* [WHAT TO PRODUCE]
Please retype the listing below word for word and exclude its images.

* [EXCERPTED RECORDS]
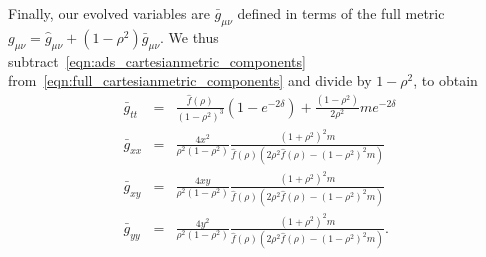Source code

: \documentclass[prl,twocolumn,superscriptaddress]{revtex4-1}
\begin{document}
Finally, our evolved variables are $\bar{g}_{\mu\nu}$ defined in terms of the full metric $g_{\mu\nu}=\hat{g}_{\mu\nu}+(1-\rho^2)\bar{g}_{\mu\nu}$.
We thus subtract~\eqref{eqn:ads_cartesianmetric_components} from~\eqref{eqn:full_cartesianmetric_components} and divide by $1-\rho^2$, to obtain
\begin{eqnarray}\label{eqn:barred_cartesianmetric_components}
\bar{g}_{tt} &=& \frac{\hat{f}(\rho)}{(1-\rho^2)^3} (1-e^{-2\delta}) + \frac{(1-\rho^2)}{2\rho^2} m e^{-2\delta} \nonumber \\
\bar{g}_{xx} &=& \frac{4x^2}{\rho^2(1-\rho^2)} \frac{(1+\rho^2)^2 m}{\hat{f}(\rho) \left( 2\rho^2\hat{f}(\rho)-(1-\rho^2)^2m \right)} \nonumber \\
\bar{g}_{xy} &=& \frac{4xy}{\rho^2(1-\rho^2)} \frac{(1+\rho^2)^2 m}{\hat{f}(\rho) \left( 2\rho^2\hat{f}(\rho)-(1-\rho^2)^2m \right)} \nonumber \\
\bar{g}_{yy} &=& \frac{4y^2}{\rho^2(1-\rho^2)} \frac{(1+\rho^2)^2 m}{\hat{f}(\rho) \left( 2\rho^2\hat{f}(\rho)-(1-\rho^2)^2m \right)}.
\end{eqnarray}



\end{document}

* [SOLUTION FOR THIS EXERCISE]
Source code

: \documentclass[prl,twocolumn,superscriptaddress]{revtex4-1}
\begin{document}
Finally, our evolved variables are $\bar{g}_{\mu\nu}$ defined in terms of the full metric $g_{\mu\nu}=\hat{g}_{\mu\nu}+(1-\rho^2)\bar{g}_{\mu\nu}$.
We thus subtract~\eqref{eqn:ads_cartesianmetric_components} from~\eqref{eqn:full_cartesianmetric_components} and divide by $1-\rho^2$, to obtain
\begin{eqnarray}\label{eqn:barred_cartesianmetric_components}
\bar{g}_{tt} &=& \frac{\hat{f}(\rho)}{(1-\rho^2)^3} (1-e^{-2\delta}) + \frac{(1-\rho^2)}{2\rho^2} m e^{-2\delta} \nonumber \\
\bar{g}_{xx} &=& \frac{4x^2}{\rho^2(1-\rho^2)} \frac{(1+\rho^2)^2 m}{\hat{f}(\rho) \left( 2\rho^2\hat{f}(\rho)-(1-\rho^2)^2m \right)} \nonumber \\
\bar{g}_{xy} &=& \frac{4xy}{\rho^2(1-\rho^2)} \frac{(1+\rho^2)^2 m}{\hat{f}(\rho) \left( 2\rho^2\hat{f}(\rho)-(1-\rho^2)^2m \right)} \nonumber \\
\bar{g}_{yy} &=& \frac{4y^2}{\rho^2(1-\rho^2)} \frac{(1+\rho^2)^2 m}{\hat{f}(\rho) \left( 2\rho^2\hat{f}(\rho)-(1-\rho^2)^2m \right)}.
\end{eqnarray}



\end{document}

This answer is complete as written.